360 / VR paper prototyping
Yesterday I had fun with paper prototyping 360 / VR experiences. This is so exciting that I’m stopping everything to share.
It’s all thanks to Volodymyr Kurbatov: an AR/VR product designer and the founder of Inborn Experience (a fantastic resource for UX designers in the AR/VR space.) I bumped into his articles on Medium yesterday and was curious about his prototyping methods. Oh what a find!
I quickly purchased all of his templates through Gumroad and started playing with them. So far, I’ve played with the equirectangular grid template (in PDF; he also offers equirectangular grids in JPG, PNG, and PSD formats).
The idea is to draw on an equirectangular grid, scan the image and crop it (following the crop marks) in 2:1 ratio, and update to a platform that supports 360 photos: as a private image on Google Street View is fine. One can also use the screen recording feature on iPhone to grab a video of the prototype.

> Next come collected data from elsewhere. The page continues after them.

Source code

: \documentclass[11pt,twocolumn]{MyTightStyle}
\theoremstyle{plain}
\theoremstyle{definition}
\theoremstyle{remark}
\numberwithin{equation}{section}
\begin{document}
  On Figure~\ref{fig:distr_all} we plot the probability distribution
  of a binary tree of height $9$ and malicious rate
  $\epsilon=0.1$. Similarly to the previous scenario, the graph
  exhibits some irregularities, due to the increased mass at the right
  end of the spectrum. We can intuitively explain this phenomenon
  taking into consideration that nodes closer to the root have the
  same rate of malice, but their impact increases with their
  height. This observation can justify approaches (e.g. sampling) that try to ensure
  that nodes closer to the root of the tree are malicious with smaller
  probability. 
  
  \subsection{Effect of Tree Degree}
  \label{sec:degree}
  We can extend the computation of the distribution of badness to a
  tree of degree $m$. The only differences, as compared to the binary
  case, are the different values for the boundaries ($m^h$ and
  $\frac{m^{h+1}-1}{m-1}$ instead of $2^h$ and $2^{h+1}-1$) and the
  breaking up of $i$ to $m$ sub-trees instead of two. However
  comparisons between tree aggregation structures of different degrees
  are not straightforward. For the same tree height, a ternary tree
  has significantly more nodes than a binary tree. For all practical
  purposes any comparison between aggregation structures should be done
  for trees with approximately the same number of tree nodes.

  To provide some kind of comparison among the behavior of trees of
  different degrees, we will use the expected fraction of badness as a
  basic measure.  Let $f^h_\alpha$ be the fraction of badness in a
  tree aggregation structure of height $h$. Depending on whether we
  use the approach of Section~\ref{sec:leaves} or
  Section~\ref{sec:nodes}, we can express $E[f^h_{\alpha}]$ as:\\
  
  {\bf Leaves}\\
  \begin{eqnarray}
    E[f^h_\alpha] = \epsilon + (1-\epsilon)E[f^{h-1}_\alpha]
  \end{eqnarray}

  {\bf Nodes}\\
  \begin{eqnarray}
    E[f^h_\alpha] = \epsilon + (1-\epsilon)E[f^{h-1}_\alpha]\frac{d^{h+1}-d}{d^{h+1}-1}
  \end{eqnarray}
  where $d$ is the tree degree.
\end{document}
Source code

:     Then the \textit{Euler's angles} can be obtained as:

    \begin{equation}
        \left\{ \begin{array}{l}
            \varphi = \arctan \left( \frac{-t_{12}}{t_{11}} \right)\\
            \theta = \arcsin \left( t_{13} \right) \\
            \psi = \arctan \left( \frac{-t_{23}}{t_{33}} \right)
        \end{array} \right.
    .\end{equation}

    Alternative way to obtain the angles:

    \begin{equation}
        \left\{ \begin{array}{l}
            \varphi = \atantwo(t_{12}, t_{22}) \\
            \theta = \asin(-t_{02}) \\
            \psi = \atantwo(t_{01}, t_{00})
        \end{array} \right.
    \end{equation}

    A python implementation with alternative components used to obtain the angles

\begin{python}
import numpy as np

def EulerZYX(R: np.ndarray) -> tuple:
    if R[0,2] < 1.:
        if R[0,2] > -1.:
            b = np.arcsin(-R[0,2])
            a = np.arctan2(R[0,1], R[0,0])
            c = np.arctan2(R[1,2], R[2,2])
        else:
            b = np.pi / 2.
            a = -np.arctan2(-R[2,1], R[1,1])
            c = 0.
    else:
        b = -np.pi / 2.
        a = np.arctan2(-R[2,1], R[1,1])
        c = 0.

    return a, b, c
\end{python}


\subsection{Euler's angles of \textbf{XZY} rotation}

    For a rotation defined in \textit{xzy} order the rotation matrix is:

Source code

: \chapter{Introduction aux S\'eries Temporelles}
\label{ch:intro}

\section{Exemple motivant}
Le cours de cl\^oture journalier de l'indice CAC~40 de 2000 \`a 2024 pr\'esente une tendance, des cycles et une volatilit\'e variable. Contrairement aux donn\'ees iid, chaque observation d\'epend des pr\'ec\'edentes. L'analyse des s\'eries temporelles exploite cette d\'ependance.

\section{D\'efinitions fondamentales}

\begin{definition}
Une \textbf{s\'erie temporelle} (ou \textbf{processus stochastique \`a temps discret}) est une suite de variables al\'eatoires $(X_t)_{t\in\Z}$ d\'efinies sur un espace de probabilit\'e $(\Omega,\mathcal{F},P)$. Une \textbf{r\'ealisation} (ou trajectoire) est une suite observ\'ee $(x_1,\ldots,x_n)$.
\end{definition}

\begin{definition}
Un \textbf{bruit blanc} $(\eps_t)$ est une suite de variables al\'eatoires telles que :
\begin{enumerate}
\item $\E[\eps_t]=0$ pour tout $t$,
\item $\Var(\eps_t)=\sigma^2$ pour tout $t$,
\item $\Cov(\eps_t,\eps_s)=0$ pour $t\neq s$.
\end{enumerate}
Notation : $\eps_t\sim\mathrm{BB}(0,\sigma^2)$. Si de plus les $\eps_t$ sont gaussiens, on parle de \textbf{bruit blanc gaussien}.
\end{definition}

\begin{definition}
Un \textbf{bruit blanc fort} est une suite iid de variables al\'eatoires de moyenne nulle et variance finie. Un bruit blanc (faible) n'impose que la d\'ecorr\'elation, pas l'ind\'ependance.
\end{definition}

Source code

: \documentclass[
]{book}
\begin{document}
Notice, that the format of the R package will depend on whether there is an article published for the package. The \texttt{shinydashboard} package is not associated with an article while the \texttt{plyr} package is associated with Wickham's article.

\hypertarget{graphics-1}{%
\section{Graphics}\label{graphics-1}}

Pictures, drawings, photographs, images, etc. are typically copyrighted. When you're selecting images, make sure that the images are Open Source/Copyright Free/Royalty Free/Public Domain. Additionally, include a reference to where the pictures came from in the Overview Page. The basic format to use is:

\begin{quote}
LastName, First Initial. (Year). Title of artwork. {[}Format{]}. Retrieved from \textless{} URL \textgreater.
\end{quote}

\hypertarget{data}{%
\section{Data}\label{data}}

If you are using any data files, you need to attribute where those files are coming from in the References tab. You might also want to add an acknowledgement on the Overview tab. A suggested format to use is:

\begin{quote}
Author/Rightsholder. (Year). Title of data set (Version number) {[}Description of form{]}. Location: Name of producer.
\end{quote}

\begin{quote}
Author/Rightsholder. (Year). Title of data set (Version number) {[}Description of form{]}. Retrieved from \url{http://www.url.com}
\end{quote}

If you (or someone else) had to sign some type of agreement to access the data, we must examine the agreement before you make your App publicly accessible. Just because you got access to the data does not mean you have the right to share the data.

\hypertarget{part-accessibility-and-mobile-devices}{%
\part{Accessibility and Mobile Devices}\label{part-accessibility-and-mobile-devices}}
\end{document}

My first test looked like this:
I snapped a picture with my iPhone and imported it into Photoshop (the resolution of the images taken with the iPhone 6S Plus camera is not high enough for Google Street View—at least 3840×1920) to clean it up a bit.
The image itself looks like this:
And the final result looks like this:
Momento360 is good place to host 360 images like these, but I’m going to look into doing the same thing with A-Frame on a hosted page.
Not a paper person? No problem
As you see, in something like 10-15 minutes, one can go from paper to 360 prototype. Volodymyr shows how to do the same thing in Photoshop if you’d rather use digital assets and skip the paper step.